Golden Era of Rallying – 1980s Group B Goodness
Ask any fan of rally car racing and they will unequivocally tell you the Golden Era of Rallying was during the 1980s when the Group B monsters ruled the forests of Europe. With flame-throwing straight pipes, blow off valves popping and opposite lock four-wheel drifts commonplace, nothing, I mean nothing could top this madness in the history of motorsport.
Throw in ZERO crowd control on the courses and you had the most explosive setting imaginable. The videos on this page give you a perfect sense of the kind of drama and sheer talent on display during the Golden Era of Rallying.
There were several classes of competition in the World Rally Championship (The series sanctioning body). Group A had fairly strict limitations aimed at production vehicles. There was also limited weight and boost regulations among other factors.
Group B however, allowed the European manufacturers to go all in with unlimited turbo boost, heavy use of exotic materials and no weight restrictions. The end result was a series of lightweight, radically constructed all-wheel drive cars with over 500 horsepower. They went breathtakingly fast through narrow forest roads, snow drifts, and small towns resulting in jaw dropping action.
The premier manufacturers fielding Group B entries included Audi, Lancia, Peugeot and Porsche. These teams enjoyed unlimited factory support with an army of crew members ready to take over to thrash all night once the cars had finished their daily rounds.
You know what happens next. The class became more extreme each year with costs spiraling out of control, ultimately leading to the elimination of Group B at the end of the 1986 WRC season. Driver and spectator deaths had taken their toll.

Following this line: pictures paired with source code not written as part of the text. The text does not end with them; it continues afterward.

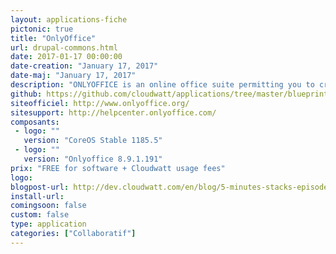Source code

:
 ```yaml
---
layout: applications-fiche
pictonic: true
title: "OnlyOffice"
url: drupal-commons.html
date: 2017-01-17 00:00:00
date-creation: "January 17, 2017"
date-maj: "January 17, 2017"
description: "ONLYOFFICE is an online office suite permitting you to create and edit your files directly through an internet browser. In this way, you can edit your files (compatible with Microsoft Office) collaboratively and in real time without any other software, thats improves the security, and in the case of a company, manage some projects and their achievement and a client database for example. Your emails can be read with ONLYOFFICE and, if you have your own domain name, you can use it."
github: https://github.com/cloudwatt/applications/tree/master/blueprint-coreos-onlyoffice
siteofficiel: http://www.onlyoffice.org/
sitesupport: http://helpcenter.onlyoffice.com/
composants:
 - logo: ""
   version: "CoreOS Stable 1185.5"  
 - logo: ""
   version: "Onlyoffice 8.9.1.191"
prix: "FREE for software + Cloudwatt usage fees"
logo: 
blogpost-url: http://dev.cloudwatt.com/en/blog/5-minutes-stacks-episode-forty-eight-onlyoffice.html
install-url: 
comingsoon: false
custom: false
type: application
categories: ["Collaboratif"]
---
```

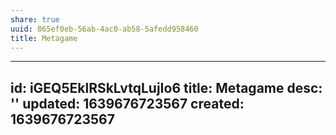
 ```yaml
---
share: true
uuid: 865ef0eb-56ab-4ac0-ab58-5afedd958460
title: Metagame
---
```

---
id: iGEQ5EklRSkLvtqLujIo6
title: Metagame
desc: ''
updated: 1639676723567
created: 1639676723567
---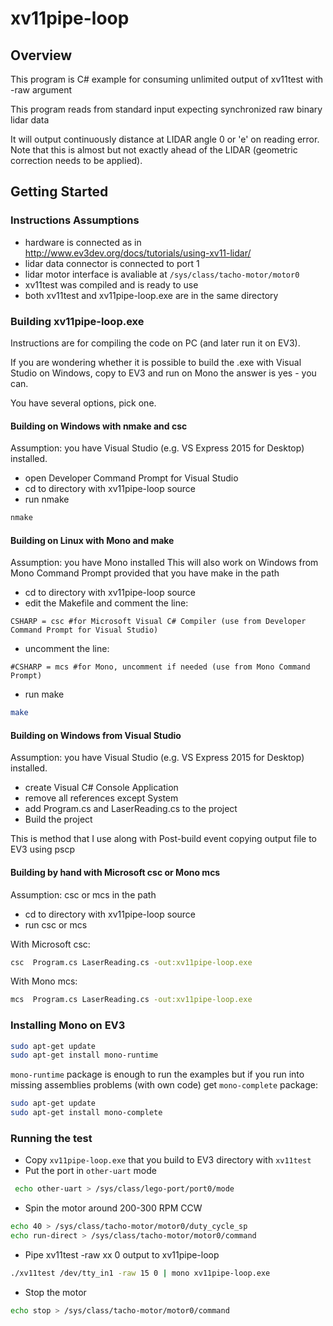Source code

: # xv11pipe-loop

## Overview

This program is C# example for consuming unlimited output of xv11test with -raw argument

This program reads from standard input expecting synchronized raw binary lidar data

It will output continuously distance at LIDAR angle 0 or 'e' on reading error.
Note that this is almost but not exactly ahead of the LIDAR (geometric correction needs to be applied).
 
## Getting Started

### Instructions Assumptions 
- hardware is connected as in http://www.ev3dev.org/docs/tutorials/using-xv11-lidar/
- lidar data connector is connected to port 1
- lidar motor interface is avaliable at `/sys/class/tacho-motor/motor0`
- xv11test was compiled and is ready to use
- both xv11test and xv11pipe-loop.exe are in the same directory

### Building xv11pipe-loop.exe

Instructions are for compiling the code on PC (and later run it on EV3).

If you are wondering whether it is possible to build the .exe with Visual Studio on Windows, copy to EV3 and run on Mono the answer is yes - you can.

You have several options, pick one.

#### Building on Windows with nmake and csc

Assumption: you have Visual Studio (e.g. VS Express 2015 for Desktop) installed.

- open Developer Command Prompt for Visual Studio
- cd to directory with xv11pipe-loop source
- run nmake
```bash
nmake
```
#### Building on Linux with Mono and make

Assumption: you have Mono installed
This will also work on Windows from Mono Command Prompt provided that you have make in the path

- cd to directory with xv11pipe-loop source
- edit the Makefile and comment the line:

`CSHARP = csc #for Microsoft Visual C# Compiler (use from Developer Command Prompt for Visual Studio)`

- uncomment the line:

`#CSHARP = mcs #for Mono, uncomment if needed (use from Mono Command Prompt)`

- run make
```bash
make
```

#### Building on Windows from Visual Studio

Assumption: you have Visual Studio (e.g. VS Express 2015 for Desktop) installed.

- create Visual C# Console Application
- remove all references except System
- add Program.cs and LaserReading.cs to the project
- Build the project

This is method that I use along with Post-build event copying output file to EV3 using pscp

#### Building by hand with Microsoft csc or Mono mcs

Assumption: csc or mcs in the path

- cd to directory with xv11pipe-loop source
- run csc or mcs

With Microsoft csc:

```bash
csc  Program.cs LaserReading.cs -out:xv11pipe-loop.exe
```

With Mono mcs:

```bash
mcs  Program.cs LaserReading.cs -out:xv11pipe-loop.exe
```

### Installing Mono on EV3

```bash
sudo apt-get update
sudo apt-get install mono-runtime
```

`mono-runtime` package is enough to run the examples but if you run into missing assemblies problems (with own code) get `mono-complete` package:

```bash
sudo apt-get update
sudo apt-get install mono-complete
```

### Running the test

- Copy `xv11pipe-loop.exe` that you build to EV3 directory with `xv11test`
- Put the port in `other-uart` mode
```bash
 echo other-uart > /sys/class/lego-port/port0/mode
```
- Spin the motor around 200-300 RPM CCW
```bash
echo 40 > /sys/class/tacho-motor/motor0/duty_cycle_sp
echo run-direct > /sys/class/tacho-motor/motor0/command
```
- Pipe xv11test -raw xx 0 output to xv11pipe-loop
```bash
./xv11test /dev/tty_in1 -raw 15 0 | mono xv11pipe-loop.exe
```
- Stop the motor
```bash 
echo stop > /sys/class/tacho-motor/motor0/command
```

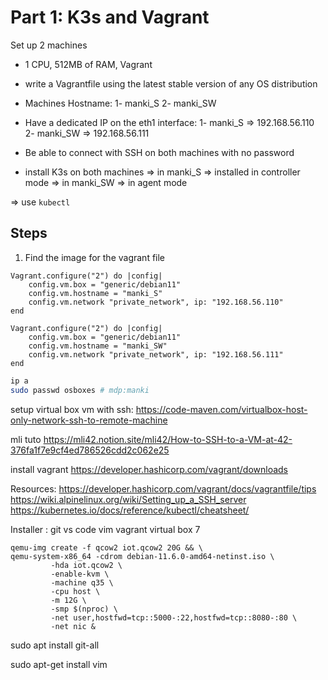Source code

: # Part 1: K3s and Vagrant
Set up 2 machines
- 1 CPU, 512MB of RAM, Vagrant
- write a Vagrantfile using the latest stable version of any OS distribution

- Machines Hostname:
    1- manki_S
    2- manki_SW

- Have a dedicated IP on the eth1 interface:
    1- manki_S => 192.168.56.110
    2- manki_SW => 192.168.56.111

- Be able to connect with SSH on both machines with no password
- install K3s on both machines
    => in manki_S => installed in controller mode
    => in manki_SW => in agent mode

=> use `kubectl`

## Steps
1.  Find the image for the vagrant file

```
Vagrant.configure("2") do |config|
    config.vm.box = "generic/debian11"
    config.vm.hostname = "manki_S"
    config.vm.network "private_network", ip: "192.168.56.110"
end
```

```
Vagrant.configure("2") do |config|
    config.vm.box = "generic/debian11"
    config.vm.hostname = "manki_SW"
    config.vm.network "private_network", ip: "192.168.56.111"
end
```
```bash
ip a
sudo passwd osboxes # mdp:manki
```
setup virtual box vm with ssh:
https://code-maven.com/virtualbox-host-only-network-ssh-to-remote-machine

mli tuto
https://mli42.notion.site/mli42/How-to-SSH-to-a-VM-at-42-376fa1f7e9cf4ed786526cdd2c062e25

install vagrant 
https://developer.hashicorp.com/vagrant/downloads

Resources:
https://developer.hashicorp.com/vagrant/docs/vagrantfile/tips
https://wiki.alpinelinux.org/wiki/Setting_up_a_SSH_server
https://kubernetes.io/docs/reference/kubectl/cheatsheet/


Installer :
git
vs code
vim
vagrant
virtual box 7

```
qemu-img create -f qcow2 iot.qcow2 20G && \
qemu-system-x86_64 -cdrom debian-11.6.0-amd64-netinst.iso \
         -hda iot.qcow2 \
         -enable-kvm \
         -machine q35 \
         -cpu host \
         -m 12G \
         -smp $(nproc) \
         -net user,hostfwd=tcp::5000-:22,hostfwd=tcp::8080-:80 \
         -net nic &
```

sudo apt install git-all

sudo apt-get install vim
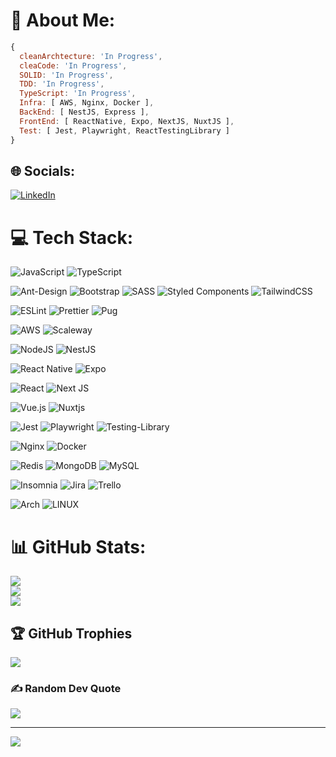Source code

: 
# 💫 About Me:

```js
{ 
  cleanArchtecture: 'In Progress',
  cleaCode: 'In Progress',
  SOLID: 'In Progress',
  TDD: 'In Progress',
  TypeScript: 'In Progress',
  Infra: [ AWS, Nginx, Docker ],
  BackEnd: [ NestJS, Express ],
  FrontEnd: [ ReactNative, Expo, NextJS, NuxtJS ],
  Test: [ Jest, Playwright, ReactTestingLibrary ]
}
```

## 🌐 Socials:
[![LinkedIn](https://img.shields.io/badge/LinkedIn-%230077B5.svg?logo=linkedin&logoColor=white)](https://linkedin.com/in/pedrohrb/) 

# 💻 Tech Stack:
![JavaScript](https://img.shields.io/badge/javascript-%23323330.svg?style=for-the-badge&logo=javascript&logoColor=%23F7DF1E) ![TypeScript](https://img.shields.io/badge/typescript-%23007ACC.svg?style=for-the-badge&logo=typescript&logoColor=white) 

![Ant-Design](https://img.shields.io/badge/-AntDesign-%230170FE?style=for-the-badge&logo=ant-design&logoColor=white) ![Bootstrap](https://img.shields.io/badge/bootstrap-%23563D7C.svg?style=for-the-badge&logo=bootstrap&logoColor=white) ![SASS](https://img.shields.io/badge/SASS-hotpink.svg?style=for-the-badge&logo=SASS&logoColor=white) ![Styled Components](https://img.shields.io/badge/styled--components-DB7093?style=for-the-badge&logo=styled-components&logoColor=white) ![TailwindCSS](https://img.shields.io/badge/tailwindcss-%2338B2AC.svg?style=for-the-badge&logo=tailwind-css&logoColor=white) 

![ESLint](https://img.shields.io/badge/ESLint-4B3263?style=for-the-badge&logo=eslint&logoColor=white) ![Prettier](https://img.shields.io/badge/prettier-%23F7B93E.svg?style=for-the-badge&logo=prettier&logoColor=black) ![Pug](https://img.shields.io/badge/Pug-FFF?style=for-the-badge&logo=pug&logoColor=A86454)

![AWS](https://img.shields.io/badge/AWS-%23FF9900.svg?style=for-the-badge&logo=amazon-aws&logoColor=white) ![Scaleway](https://img.shields.io/badge/SCALEWAY-%234f0599.svg?style=for-the-badge&logo=scaleway&logoColor=white) 

![NodeJS](https://img.shields.io/badge/node.js-6DA55F?style=for-the-badge&logo=node.js&logoColor=white) ![NestJS](https://img.shields.io/badge/nestjs-%23E0234E.svg?style=for-the-badge&logo=nestjs&logoColor=white) 

 ![React Native](https://img.shields.io/badge/react_native-%2320232a.svg?style=for-the-badge&logo=react&logoColor=%2361DAFB) ![Expo](https://img.shields.io/badge/expo-1C1E24?style=for-the-badge&logo=expo&logoColor=#D04A37)
 
 ![React](https://img.shields.io/badge/react-%2320232a.svg?style=for-the-badge&logo=react&logoColor=%2361DAFB) ![Next JS](https://img.shields.io/badge/Next-black?style=for-the-badge&logo=next.js&logoColor=white)
 
 ![Vue.js](https://img.shields.io/badge/vuejs-%2335495e.svg?style=for-the-badge&logo=vuedotjs&logoColor=%234FC08D) ![Nuxtjs](https://img.shields.io/badge/Nuxt-002E3B?style=for-the-badge&logo=nuxtdotjs&logoColor=#00DC82)

 ![Jest](https://img.shields.io/badge/-jest-%23C21325?style=for-the-badge&logo=jest&logoColor=white) ![Playwright](https://img.shields.io/badge/-playwright-%232EAD33?style=for-the-badge&logo=playwright&logoColor=white) ![Testing-Library](https://img.shields.io/badge/-TestingLibrary-%23E33332?style=for-the-badge&logo=testing-library&logoColor=white)
 
 ![Nginx](https://img.shields.io/badge/nginx-%23009639.svg?style=for-the-badge&logo=nginx&logoColor=white) ![Docker](https://img.shields.io/badge/docker-%230db7ed.svg?style=for-the-badge&logo=docker&logoColor=white)
 
 ![Redis](https://img.shields.io/badge/redis-%23DD0031.svg?style=for-the-badge&logo=redis&logoColor=white) ![MongoDB](https://img.shields.io/badge/MongoDB-%234ea94b.svg?style=for-the-badge&logo=mongodb&logoColor=white) ![MySQL](https://img.shields.io/badge/mysql-%2300f.svg?style=for-the-badge&logo=mysql&logoColor=white) 
 
 ![Insomnia](https://img.shields.io/badge/Insomnia-black?style=for-the-badge&logo=insomnia&logoColor=5849BE)
 ![Jira](https://img.shields.io/badge/jira-%230A0FFF.svg?style=for-the-badge&logo=jira&logoColor=white) ![Trello](https://img.shields.io/badge/Trello-%23026AA7.svg?style=for-the-badge&logo=Trello&logoColor=white)
 
![Arch](https://img.shields.io/badge/Arch%20Linux-1793D1?logo=arch-linux&logoColor=fff&style=for-the-badge)  ![LINUX](https://img.shields.io/badge/Linux-FCC624?style=for-the-badge&logo=linux&logoColor=black) 

 
 
# 📊 GitHub Stats:
![](https://github-readme-stats.vercel.app/api?username=pedrohrb7&theme=dark&hide_border=false&include_all_commits=false&count_private=false)<br/>
![](https://github-readme-streak-stats.herokuapp.com/?user=pedrohrb7&theme=dark&hide_border=false)<br/>
![](https://github-readme-stats.vercel.app/api/top-langs/?username=pedrohrb7&theme=dark&hide_border=false&include_all_commits=false&count_private=false&layout=compact)

## 🏆 GitHub Trophies
![](https://github-profile-trophy.vercel.app/?username=pedrohrb7&theme=tokyonight&no-frame=false&no-bg=true&margin-w=4)

### ✍️ Random Dev Quote
![](https://quotes-github-readme.vercel.app/api?type=horizontal&theme=tokyonight)

<!-- ### 🔝 Top Contributed Repo
![](https://github-contributor-stats.vercel.app/api?username=pedrohrb7&limit=5&theme=tokyonight&combine_all_yearly_contributions=true)
-->

---
[![](https://visitcount.itsvg.in/api?id=pedrohrb7&icon=0&color=0)](https://visitcount.itsvg.in)

<!-- Proudly created with GPRM ( https://gprm.itsvg.in ) -->
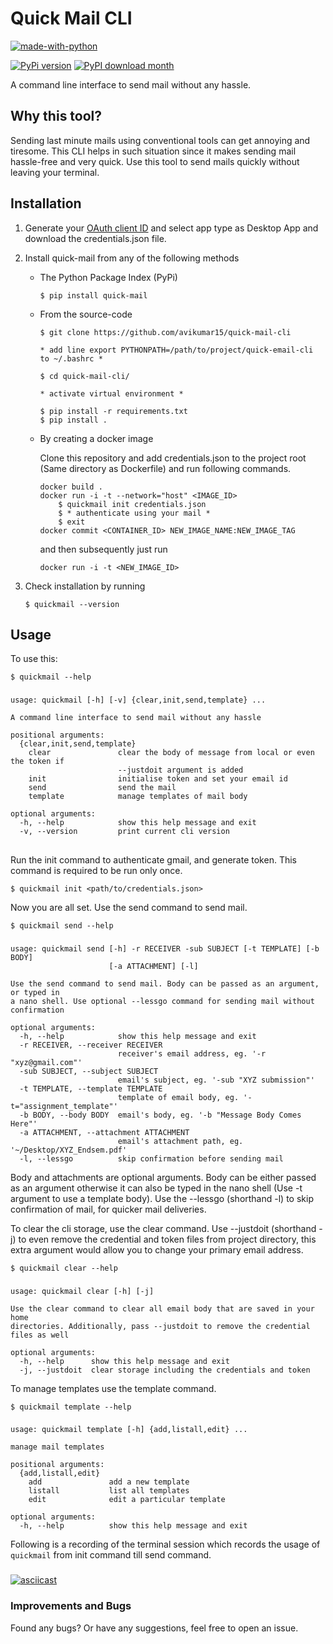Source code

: Quick Mail CLI
=================

[![made-with-python](https://img.shields.io/badge/Made%20with-Python-1f425f.svg)](https://www.python.org/)

[![PyPi version](https://badgen.net/pypi/v/quick-mail/)](https://pypi.org/project/quick-mail/)
[![PyPI download month](https://img.shields.io/pypi/dm/quick-mail.svg)](https://pypi.python.org/pypi/quick-mail/)

A command line interface to send mail without any hassle.

## Why this tool?

Sending last minute mails using conventional tools can get annoying and tiresome. This CLI helps in such situation since it makes sending mail hassle-free and very quick. Use this tool to send mails quickly without leaving your terminal.

## Installation

1. Generate your [OAuth client ID](https://console.developers.google.com/apis/credentials/) and select app type as Desktop App and download the credentials.json file.

2. Install quick-mail from any of the following methods 

	* The Python Package Index (PyPi)
	
		```
		$ pip install quick-mail
		```

	* From the source-code

		```
		$ git clone https://github.com/avikumar15/quick-mail-cli

		* add line export PYTHONPATH=/path/to/project/quick-email-cli to ~/.bashrc *

		$ cd quick-mail-cli/

		* activate virtual environment *

		$ pip install -r requirements.txt
		$ pip install .
		 ```


	* By creating a docker image

		Clone this repository and add credentials.json to the project root (Same directory as Dockerfile) and run following commands.

		```
		docker build .
		docker run -i -t --network="host" <IMAGE_ID>
			$ quickmail init credentials.json
			$ * authenticate using your mail *
			$ exit
		docker commit <CONTAINER_ID> NEW_IMAGE_NAME:NEW_IMAGE_TAG
		```

		and then subsequently just run
	
		```
		docker run -i -t <NEW_IMAGE_ID>
		```

3. Check installation by running
	
	```
	$ quickmail --version
	```

## Usage


To use this:

	$ quickmail --help

<h3></h3>

```
usage: quickmail [-h] [-v] {clear,init,send,template} ...

A command line interface to send mail without any hassle

positional arguments:
  {clear,init,send,template}
    clear               clear the body of message from local or even the token if
                        --justdoit argument is added
    init                initialise token and set your email id
    send                send the mail
    template            manage templates of mail body

optional arguments:
  -h, --help            show this help message and exit
  -v, --version         print current cli version

```

<h2></h2>

Run the init command to authenticate gmail, and generate token. This command is required to be run only once.

```
$ quickmail init <path/to/credentials.json>
```

Now you are all set. Use the send command to send mail.


	$ quickmail send --help

<h3></h3>

```
usage: quickmail send [-h] -r RECEIVER -sub SUBJECT [-t TEMPLATE] [-b BODY]
                      [-a ATTACHMENT] [-l]

Use the send command to send mail. Body can be passed as an argument, or typed in
a nano shell. Use optional --lessgo command for sending mail without confirmation

optional arguments:
  -h, --help            show this help message and exit
  -r RECEIVER, --receiver RECEIVER
                        receiver's email address, eg. '-r "xyz@gmail.com"'
  -sub SUBJECT, --subject SUBJECT
                        email's subject, eg. '-sub "XYZ submission"'
  -t TEMPLATE, --template TEMPLATE
                        template of email body, eg. '-t="assignment_template"'
  -b BODY, --body BODY  email's body, eg. '-b "Message Body Comes Here"'
  -a ATTACHMENT, --attachment ATTACHMENT
                        email's attachment path, eg. '~/Desktop/XYZ_Endsem.pdf'
  -l, --lessgo          skip confirmation before sending mail

```

Body and attachments are optional arguments. Body can be either passed as an argument otherwise it can also be typed in the nano shell (Use -t argument to use a template body). Use the --lessgo (shorthand -l) to skip confirmation of mail, for quicker mail deliveries.

To clear the cli storage, use the clear command. Use --justdoit (shorthand -j) to even remove the credential and token files from project directory, this extra argument would allow you to change your primary email address.


	$ quickmail clear --help

<h3></h3>

```
usage: quickmail clear [-h] [-j]

Use the clear command to clear all email body that are saved in your home
directories. Additionally, pass --justdoit to remove the credential files as well

optional arguments:
  -h, --help      show this help message and exit
  -j, --justdoit  clear storage including the credentials and token

```

To manage templates use the template command.

	$ quickmail template --help
	
<h3></h3>

```
usage: quickmail template [-h] {add,listall,edit} ...

manage mail templates

positional arguments:
  {add,listall,edit}
    add               add a new template
    listall           list all templates
    edit              edit a particular template

optional arguments:
  -h, --help          show this help message and exit

```

Following is a recording of the terminal session which records the usage of `quickmail` from init command till send command. 

<h3></h3>

[![asciicast](https://asciinema.org/a/78mPkSTa0rTK3TXhnkgRDP6RO.svg)](https://asciinema.org/a/78mPkSTa0rTK3TXhnkgRDP6RO)

### Improvements and Bugs

Found any bugs? Or have any suggestions, feel free to open an issue.
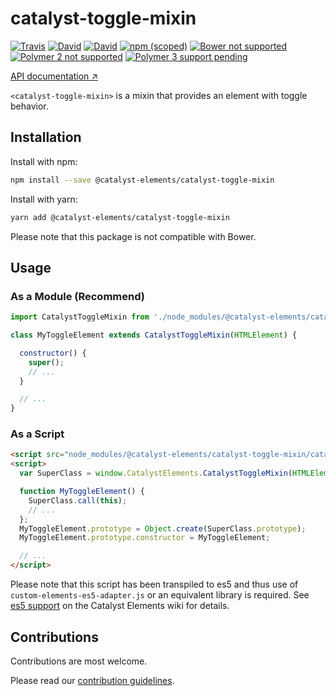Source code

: # catalyst-toggle-mixin

[![Travis](https://img.shields.io/travis/catalyst/catalyst-toggle-mixin.svg?style=flat-square)](https://travis-ci.org/catalyst/catalyst-toggle-mixin)
[![David](https://img.shields.io/david/catalyst/catalyst-toggle-mixin.svg?style=flat-square)](https://david-dm.org/catalyst/catalyst-toggle-mixin)
[![David](https://img.shields.io/david/dev/catalyst/catalyst-toggle-mixin.svg?style=flat-square)](https://david-dm.org/catalyst/catalyst-toggle-mixin?type=dev)
[![npm (scoped)](https://img.shields.io/npm/v/@catalyst-elements/catalyst-toggle-mixin.svg?style=flat-square)](https://www.npmjs.com/package/@catalyst-elements/catalyst-toggle-mixin)
[![Bower not supported](https://img.shields.io/badge/bower-not_supported-red.svg?style=flat-square)]()
[![Polymer 2 not supported](https://img.shields.io/badge/Polymer_2-not_supported-red.svg?style=flat-square)]()
[![Polymer 3 support pending](https://img.shields.io/badge/Polymer_3-support_pending-yellow.svg?style=flat-square)]()

[API documentation ↗](https://catalyst.github.io/CatalystElementsBundle/#/classes/CatalystToggleMixin)

`<catalyst-toggle-mixin>` is a mixin that provides an element with toggle behavior.

## Installation

Install with npm:

```sh
npm install --save @catalyst-elements/catalyst-toggle-mixin
```

Install with yarn:

```sh
yarn add @catalyst-elements/catalyst-toggle-mixin
```

Please note that this package is not compatible with Bower.

## Usage

### As a Module (Recommend)

```js
import CatalystToggleMixin from './node_modules/@catalyst-elements/catalyst-toggle-mixin/catalyst-toggle-mixin.js';

class MyToggleElement extends CatalystToggleMixin(HTMLElement) {

  constructor() {
    super();
    // ...
  }

  // ...
}
```

### As a Script

```html
<script src="node_modules/@catalyst-elements/catalyst-toggle-mixin/catalyst-toggle-mixin.es5.min.js"></script>
<script>
  var SuperClass = window.CatalystElements.CatalystToggleMixin(HTMLElement);

  function MyToggleElement() {
    SuperClass.call(this);
    // ...
  };
  MyToggleElement.prototype = Object.create(SuperClass.prototype);
  MyToggleElement.prototype.constructor = MyToggleElement;

  // ...
</script>
```

Please note that this script has been transpiled to es5 and thus use of `custom-elements-es5-adapter.js` or an equivalent library is required. See [es5 support](https://github.com/catalyst/CatalystElements/wiki/Browser-Compatibility#es5-support) on the Catalyst Elements wiki for details.

## Contributions

Contributions are most welcome.

Please read our [contribution guidelines](./CONTRIBUTING.md).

But the Golden Era of Rallying is forever etched in our minds. Better yet is the video you can find online like this seven-minute Group B Tribute. Do your self a favor and crank the volume WAY UP.
We leave you with one last gem featuring the heel-toe heroics of Audi master driver Walter Röhrl dominating the competition in the Quattro S1 – a devastating 550hp, 5-cylinder monster. Driving the radical yellow and white Quattro S1, Röhrl was the best driver to ever strap on a helmet during the Golden Era of Rallying.